Task requirements:
Looking at the listing, state how many of its lines contain the string "await". Write only the number.

Records:
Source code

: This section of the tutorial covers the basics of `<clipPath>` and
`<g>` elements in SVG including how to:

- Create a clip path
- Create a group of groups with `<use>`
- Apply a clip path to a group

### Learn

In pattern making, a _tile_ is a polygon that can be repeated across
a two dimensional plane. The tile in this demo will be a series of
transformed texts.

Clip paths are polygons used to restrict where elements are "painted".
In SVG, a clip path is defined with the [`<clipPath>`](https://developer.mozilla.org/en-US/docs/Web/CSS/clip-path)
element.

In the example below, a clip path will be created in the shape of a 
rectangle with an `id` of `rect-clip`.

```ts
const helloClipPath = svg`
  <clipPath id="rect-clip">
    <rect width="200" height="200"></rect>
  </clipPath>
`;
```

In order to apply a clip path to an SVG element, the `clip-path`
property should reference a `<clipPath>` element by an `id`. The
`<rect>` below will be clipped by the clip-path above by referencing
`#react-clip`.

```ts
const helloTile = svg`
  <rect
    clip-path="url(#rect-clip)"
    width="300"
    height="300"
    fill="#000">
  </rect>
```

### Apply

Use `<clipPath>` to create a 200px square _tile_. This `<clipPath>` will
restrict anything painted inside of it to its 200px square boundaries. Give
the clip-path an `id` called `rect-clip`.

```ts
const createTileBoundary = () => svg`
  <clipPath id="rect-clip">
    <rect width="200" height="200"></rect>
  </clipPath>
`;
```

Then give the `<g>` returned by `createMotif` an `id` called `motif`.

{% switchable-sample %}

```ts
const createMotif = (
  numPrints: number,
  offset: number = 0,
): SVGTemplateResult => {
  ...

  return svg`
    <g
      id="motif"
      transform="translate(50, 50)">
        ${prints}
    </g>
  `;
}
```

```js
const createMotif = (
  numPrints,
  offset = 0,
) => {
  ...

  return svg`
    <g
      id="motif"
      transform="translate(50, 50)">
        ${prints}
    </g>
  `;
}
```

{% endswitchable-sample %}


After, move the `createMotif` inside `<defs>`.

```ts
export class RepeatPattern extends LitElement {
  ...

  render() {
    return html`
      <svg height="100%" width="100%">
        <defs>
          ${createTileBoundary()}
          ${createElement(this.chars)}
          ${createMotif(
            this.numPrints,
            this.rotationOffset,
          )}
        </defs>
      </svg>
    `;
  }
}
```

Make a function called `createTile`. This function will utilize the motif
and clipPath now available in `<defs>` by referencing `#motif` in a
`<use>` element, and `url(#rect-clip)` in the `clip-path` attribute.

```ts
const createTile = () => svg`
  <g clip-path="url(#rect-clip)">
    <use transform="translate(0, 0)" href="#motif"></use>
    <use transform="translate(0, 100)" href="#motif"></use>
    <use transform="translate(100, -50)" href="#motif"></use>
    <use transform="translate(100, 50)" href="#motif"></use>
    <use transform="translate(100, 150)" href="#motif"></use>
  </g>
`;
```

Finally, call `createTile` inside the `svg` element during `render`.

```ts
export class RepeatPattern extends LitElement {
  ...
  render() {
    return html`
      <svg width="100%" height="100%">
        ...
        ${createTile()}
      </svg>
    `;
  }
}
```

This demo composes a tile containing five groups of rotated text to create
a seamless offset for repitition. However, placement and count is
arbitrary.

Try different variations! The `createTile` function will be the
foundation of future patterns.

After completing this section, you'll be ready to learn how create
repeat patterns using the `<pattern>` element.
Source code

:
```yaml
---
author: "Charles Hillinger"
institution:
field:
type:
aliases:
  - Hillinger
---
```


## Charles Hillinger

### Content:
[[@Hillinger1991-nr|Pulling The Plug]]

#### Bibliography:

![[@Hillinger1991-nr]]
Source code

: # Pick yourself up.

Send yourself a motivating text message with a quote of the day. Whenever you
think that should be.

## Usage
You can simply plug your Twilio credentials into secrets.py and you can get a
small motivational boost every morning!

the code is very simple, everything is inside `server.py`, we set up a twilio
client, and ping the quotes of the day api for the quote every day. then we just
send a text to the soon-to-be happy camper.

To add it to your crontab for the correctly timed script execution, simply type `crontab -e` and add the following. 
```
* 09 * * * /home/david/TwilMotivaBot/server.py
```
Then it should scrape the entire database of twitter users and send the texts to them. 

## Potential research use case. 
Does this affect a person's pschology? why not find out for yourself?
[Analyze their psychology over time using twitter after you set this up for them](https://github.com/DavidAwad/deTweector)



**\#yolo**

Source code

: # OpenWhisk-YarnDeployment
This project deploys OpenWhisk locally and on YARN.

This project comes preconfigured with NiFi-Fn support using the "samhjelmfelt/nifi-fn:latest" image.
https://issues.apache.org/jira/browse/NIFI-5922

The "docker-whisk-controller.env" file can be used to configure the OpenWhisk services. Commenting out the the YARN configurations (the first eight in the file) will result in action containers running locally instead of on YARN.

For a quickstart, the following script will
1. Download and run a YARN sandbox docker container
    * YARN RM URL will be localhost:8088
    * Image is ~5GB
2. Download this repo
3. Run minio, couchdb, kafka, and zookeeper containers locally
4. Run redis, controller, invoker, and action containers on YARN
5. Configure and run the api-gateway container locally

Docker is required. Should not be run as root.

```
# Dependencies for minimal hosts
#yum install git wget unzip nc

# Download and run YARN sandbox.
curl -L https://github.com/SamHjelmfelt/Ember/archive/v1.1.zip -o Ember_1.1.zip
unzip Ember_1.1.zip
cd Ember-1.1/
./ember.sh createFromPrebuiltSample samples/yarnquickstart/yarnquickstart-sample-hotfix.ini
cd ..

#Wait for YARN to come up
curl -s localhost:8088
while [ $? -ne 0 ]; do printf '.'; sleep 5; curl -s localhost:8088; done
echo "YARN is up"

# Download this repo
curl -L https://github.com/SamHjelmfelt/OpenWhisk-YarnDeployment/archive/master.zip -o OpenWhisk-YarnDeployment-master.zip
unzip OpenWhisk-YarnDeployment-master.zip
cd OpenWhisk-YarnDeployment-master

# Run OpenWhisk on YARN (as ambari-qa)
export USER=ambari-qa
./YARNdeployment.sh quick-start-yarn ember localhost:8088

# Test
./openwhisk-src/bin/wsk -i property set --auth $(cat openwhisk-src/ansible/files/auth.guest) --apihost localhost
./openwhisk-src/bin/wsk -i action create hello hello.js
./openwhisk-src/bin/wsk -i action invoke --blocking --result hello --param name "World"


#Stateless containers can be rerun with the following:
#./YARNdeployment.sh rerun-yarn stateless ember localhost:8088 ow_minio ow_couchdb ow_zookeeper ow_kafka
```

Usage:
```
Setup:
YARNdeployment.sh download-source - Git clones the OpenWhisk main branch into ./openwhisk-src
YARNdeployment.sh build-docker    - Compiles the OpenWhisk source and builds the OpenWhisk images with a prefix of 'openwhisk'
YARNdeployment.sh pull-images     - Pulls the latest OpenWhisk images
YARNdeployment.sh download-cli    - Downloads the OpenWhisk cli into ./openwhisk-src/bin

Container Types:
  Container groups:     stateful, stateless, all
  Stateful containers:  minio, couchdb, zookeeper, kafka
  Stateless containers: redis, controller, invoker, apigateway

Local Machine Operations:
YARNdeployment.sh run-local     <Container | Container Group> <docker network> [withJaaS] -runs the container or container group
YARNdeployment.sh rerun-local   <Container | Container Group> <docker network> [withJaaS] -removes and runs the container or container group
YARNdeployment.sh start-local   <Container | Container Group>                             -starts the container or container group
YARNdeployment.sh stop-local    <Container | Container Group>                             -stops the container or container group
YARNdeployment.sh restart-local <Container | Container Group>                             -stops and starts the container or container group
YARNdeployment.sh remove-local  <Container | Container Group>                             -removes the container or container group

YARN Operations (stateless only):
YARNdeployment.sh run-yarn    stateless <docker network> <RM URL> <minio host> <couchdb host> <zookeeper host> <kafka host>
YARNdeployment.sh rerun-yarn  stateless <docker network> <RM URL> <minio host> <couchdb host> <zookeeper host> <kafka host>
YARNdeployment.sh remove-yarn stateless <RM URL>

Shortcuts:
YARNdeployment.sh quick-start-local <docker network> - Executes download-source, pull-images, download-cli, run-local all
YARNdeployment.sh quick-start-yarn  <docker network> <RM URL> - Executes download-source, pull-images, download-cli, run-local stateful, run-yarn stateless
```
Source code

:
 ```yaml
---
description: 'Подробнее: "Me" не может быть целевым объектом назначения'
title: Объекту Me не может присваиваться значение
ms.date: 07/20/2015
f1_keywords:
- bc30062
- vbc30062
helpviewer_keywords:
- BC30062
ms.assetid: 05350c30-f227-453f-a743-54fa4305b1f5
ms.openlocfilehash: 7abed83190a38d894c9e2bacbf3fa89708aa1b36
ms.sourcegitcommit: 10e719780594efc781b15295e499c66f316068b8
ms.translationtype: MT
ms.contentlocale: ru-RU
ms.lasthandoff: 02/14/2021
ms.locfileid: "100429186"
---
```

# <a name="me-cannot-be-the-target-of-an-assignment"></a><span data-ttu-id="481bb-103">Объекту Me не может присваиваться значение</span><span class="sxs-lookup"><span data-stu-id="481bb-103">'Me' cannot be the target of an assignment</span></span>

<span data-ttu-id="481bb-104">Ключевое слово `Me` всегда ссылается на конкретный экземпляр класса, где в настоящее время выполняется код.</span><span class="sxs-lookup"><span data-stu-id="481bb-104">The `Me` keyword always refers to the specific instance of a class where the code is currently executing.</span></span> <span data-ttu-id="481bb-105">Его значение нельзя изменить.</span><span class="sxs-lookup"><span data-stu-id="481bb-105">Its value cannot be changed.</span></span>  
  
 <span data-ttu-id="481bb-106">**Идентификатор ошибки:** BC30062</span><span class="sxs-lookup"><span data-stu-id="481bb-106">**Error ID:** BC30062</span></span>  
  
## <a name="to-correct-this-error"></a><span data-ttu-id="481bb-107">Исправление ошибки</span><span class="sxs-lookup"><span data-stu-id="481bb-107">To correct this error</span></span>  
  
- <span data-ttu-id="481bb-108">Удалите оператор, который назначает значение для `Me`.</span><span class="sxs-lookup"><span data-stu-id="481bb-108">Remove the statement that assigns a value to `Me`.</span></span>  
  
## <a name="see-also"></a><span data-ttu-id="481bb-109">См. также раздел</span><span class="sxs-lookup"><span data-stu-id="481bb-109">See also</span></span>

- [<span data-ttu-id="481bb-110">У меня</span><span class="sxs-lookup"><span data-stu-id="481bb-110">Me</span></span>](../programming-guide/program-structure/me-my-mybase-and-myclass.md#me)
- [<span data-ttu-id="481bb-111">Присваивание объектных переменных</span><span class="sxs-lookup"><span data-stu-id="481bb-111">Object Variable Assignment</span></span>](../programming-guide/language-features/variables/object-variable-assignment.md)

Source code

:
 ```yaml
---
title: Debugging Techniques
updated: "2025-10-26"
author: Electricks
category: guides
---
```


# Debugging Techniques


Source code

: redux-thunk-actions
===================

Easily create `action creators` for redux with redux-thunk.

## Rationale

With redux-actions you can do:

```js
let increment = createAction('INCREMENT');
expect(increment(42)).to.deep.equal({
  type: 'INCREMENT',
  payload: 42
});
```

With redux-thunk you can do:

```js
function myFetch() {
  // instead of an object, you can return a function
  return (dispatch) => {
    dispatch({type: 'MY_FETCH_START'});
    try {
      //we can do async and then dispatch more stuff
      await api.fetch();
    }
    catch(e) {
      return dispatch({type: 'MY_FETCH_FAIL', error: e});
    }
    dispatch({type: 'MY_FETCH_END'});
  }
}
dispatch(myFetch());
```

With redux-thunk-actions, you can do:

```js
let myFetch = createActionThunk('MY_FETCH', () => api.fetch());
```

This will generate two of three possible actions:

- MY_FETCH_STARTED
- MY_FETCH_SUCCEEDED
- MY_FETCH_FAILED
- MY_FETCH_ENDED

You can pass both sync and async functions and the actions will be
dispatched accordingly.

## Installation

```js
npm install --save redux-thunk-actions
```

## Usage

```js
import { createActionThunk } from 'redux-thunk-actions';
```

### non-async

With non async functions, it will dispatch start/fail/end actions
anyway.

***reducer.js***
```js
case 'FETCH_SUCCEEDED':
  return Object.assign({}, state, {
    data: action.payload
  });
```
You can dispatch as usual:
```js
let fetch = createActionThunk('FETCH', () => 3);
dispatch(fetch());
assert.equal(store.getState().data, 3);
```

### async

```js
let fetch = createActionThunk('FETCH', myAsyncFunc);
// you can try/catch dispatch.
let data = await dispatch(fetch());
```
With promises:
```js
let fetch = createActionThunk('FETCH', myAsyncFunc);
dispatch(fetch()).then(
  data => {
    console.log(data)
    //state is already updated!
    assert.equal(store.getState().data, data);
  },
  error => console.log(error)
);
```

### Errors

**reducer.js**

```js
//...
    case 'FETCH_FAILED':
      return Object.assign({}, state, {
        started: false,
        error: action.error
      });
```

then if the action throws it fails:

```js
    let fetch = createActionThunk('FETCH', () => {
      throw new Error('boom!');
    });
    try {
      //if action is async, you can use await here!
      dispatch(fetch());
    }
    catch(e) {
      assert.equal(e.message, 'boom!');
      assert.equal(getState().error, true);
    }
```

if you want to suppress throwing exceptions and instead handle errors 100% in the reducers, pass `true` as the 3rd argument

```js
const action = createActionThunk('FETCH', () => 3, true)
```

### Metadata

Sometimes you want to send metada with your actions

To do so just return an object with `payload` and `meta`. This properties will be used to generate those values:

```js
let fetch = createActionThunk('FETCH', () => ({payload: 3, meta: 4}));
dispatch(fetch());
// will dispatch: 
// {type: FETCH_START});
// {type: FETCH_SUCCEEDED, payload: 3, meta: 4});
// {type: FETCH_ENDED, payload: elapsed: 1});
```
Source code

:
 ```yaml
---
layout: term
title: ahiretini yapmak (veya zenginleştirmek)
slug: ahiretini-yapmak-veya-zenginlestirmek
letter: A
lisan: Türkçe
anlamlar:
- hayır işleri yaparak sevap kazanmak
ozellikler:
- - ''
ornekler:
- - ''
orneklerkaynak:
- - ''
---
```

Result of this task:
3